Fielding Independent Pitching (FIP) is a popular alternative to ERA predicated on a pitcher’s strikeout, walk, and home run rates. The extent to which pitchers deserve credit for having FIPs better or worse than ERAs is something that’s poorly understood, though it’s usually acknowledged that certain pitchers do deserve that credit. Given that some of the non-random difference can be attributed to where a pitcher plays because of defense and park effects, I look at pitchers who change teams and consider the year-over-year correlation between their ERA-FIP differentials. I find that the correlation remains and is not meaningfully different from the year-over-year correlation for pitchers that stay on the same team. However, this effect is (confusingly) confounded with innings pitched.

After reading this Lewie Pollis article on Baseball Prospectus, I started thinking more about how to look at FIP and other ERA estimators. In particular, he talks about trying to assess how likely it is that a pitcher’s “outperforming his peripherals” (scare quotes mine) is skill or luck. (I plan to run a more conceptual piece on that FIP and other general issues soon.) That also led me to this FanGraphs community post on FIP, which I don’t think is all that great (I think it’s arguing against a straw man) but raises useful points about FIP regardless.

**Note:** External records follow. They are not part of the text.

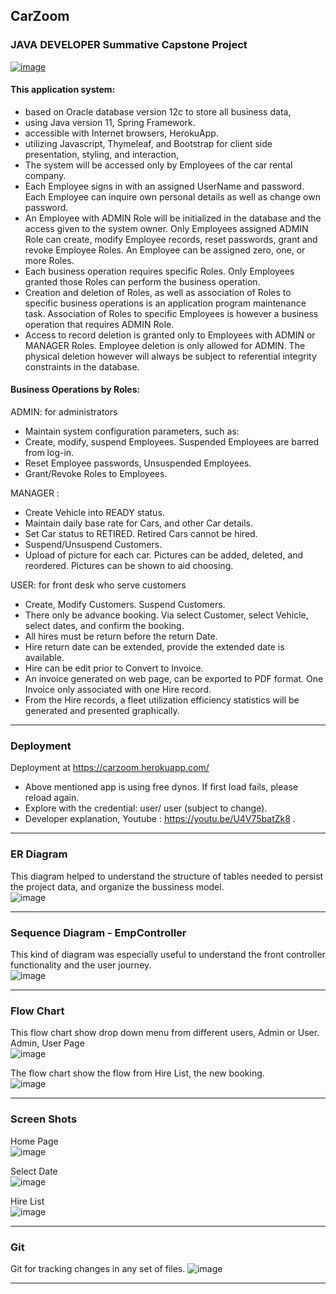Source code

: ## CarZoom
### JAVA DEVELOPER Summative Capstone Project

[![image](img/210518AMinsYoutube.png)](https://youtu.be/U4V75batZk8)

#### This application system:
- based on Oracle database version 12c  to store all business data,
- using Java version 11, Spring Framework.
- accessible with Internet browsers, HerokuApp.
- utilizing Javascript, Thymeleaf, and Bootstrap for client side presentation, styling, and interaction,
- The system will be accessed only by Employees of the car rental company.
- Each Employee signs in with an assigned UserName and password.  Each Employee can inquire own personal details as well as change own password.
- An Employee with ADMIN Role will be initialized in the database and the access given to the system owner. Only Employees assigned ADMIN Role can create, modify Employee records, reset passwords, grant and revoke Employee Roles.  An Employee can be assigned zero, one, or more Roles.
- Each business operation requires specific Roles.  Only Employees granted those Roles can perform the business operation.
- Creation and deletion of Roles, as well as association of Roles to specific business operations is an application program maintenance task.  Association of Roles to specific Employees is however a business operation that requires ADMIN Role.
- Access to record deletion is granted only to Employees with ADMIN or MANAGER Roles.  Employee deletion is only allowed for ADMIN.  The physical deletion however will always be subject to referential integrity constraints in the database.

#### Business Operations by Roles:

ADMIN: for administrators
- Maintain system configuration parameters, such as:
- Create, modify, suspend Employees.  Suspended Employees are barred from log-in.
- Reset Employee passwords, Unsuspended Employees.
- Grant/Revoke Roles to Employees.

MANAGER :
- Create Vehicle into READY status.
- Maintain daily base rate for Cars, and other Car details.
- Set Car status to RETIRED.  Retired Cars cannot be hired.
- Suspend/Unsuspend Customers.
- Upload of picture for each car.  Pictures can be added, deleted, and reordered.  Pictures can be shown to aid choosing.

USER: for front desk who serve customers
- Create, Modify Customers.  Suspend Customers.
- There only be advance booking. Via select Customer, select Vehicle, select dates, and confirm the booking.
- All hires must be return before the return Date.
- Hire return date can be extended, provide the extended date is available.
- Hire can be edit prior to Convert to Invoice.
- An invoice generated on web page, can be exported to PDF format. One Invoice only associated with one Hire record.
- From the Hire records, a fleet utilization efficiency statistics will be generated and presented graphically.

---
### Deployment
Deployment at  https://carzoom.herokuapp.com/
* Above mentioned app is using free dynos. If first load fails, please reload
again.
* Explore with the credential: user/ user (subject to change).
* Developer explanation, Youtube : https://youtu.be/U4V75batZk8 .

---

### ER Diagram
This diagram helped to understand the structure of tables needed to persist the project data, and organize the bussiness model.   
![image](img/210504ERDiagram.png)

---
### Sequence Diagram - EmpController
This kind of diagram was especially useful to understand the front controller functionality and the user journey.  
![image](https://github.com/alvintwng/ntucLH/blob/master/mJSummativeCapStoneProj/210228A-SumProj/SequenceDiagram1.jpg)

---
### Flow Chart
This flow chart show drop down menu from different users, Admin or User.
Admin, User Page   
![image](img/210504CarZoomFlow2.png)

The flow chart show the flow from Hire List, the new booking.   
 				![image](img/210504CarZoomFlow3.png)

---
### Screen Shots
Home Page   
![image](img/210505homePage.png)

Select Date   
![image](img/210505selectDate.png)

Hire List   
![image](img/210505hireList.png)

---
### Git
Git for tracking changes in any set of files.
![image](img/210525git.png)

---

After chewing on all of that, I had an idea that’s simple enough that I was surprised nobody else (that I could find) had studied it before. Do pitchers preserve their FIP-ERA differential when they change teams? My initial hypothesis is that they shouldn’t, at least not to the same extent as pitchers who don’t change teams. After all, in theory (just to make it clear: in theory) most or much of the difference between FIP and ERA should be related to park and defensive effects, which will change dramatically from team to team. (To see an intuitive demonstration of this, look at the range of ERA-FIP values by team over the last decade, where each team has a sample of thousands of innings. The range is half a run, which is substantial.)

Now, this is dramatically oversimplifying things—for one, FIP, despite its name, is going to be affected by defense and park effects, as the FanGraphs post linked above discusses, meaning there are multiple moving parts in this analysis. There’s also the possibility that there’s either selection bias (pitchers who change teams are different from those who remain) or some treatment effect (changing teams alter’s a pitcher’s underlying talent). Overall, though, I still think it’s an interesting question, though you should feel free to disagree.

First, we should frame the question statistically. In this case, the question is: does knowing that a pitcher changed teams give us meaningful new information about his ERA-FIP difference in year 2 above and beyond his ERA-FIP difference in year 1. (From here on out, ERA-FIP difference is going to be E-F, as it is on FanGraphs.)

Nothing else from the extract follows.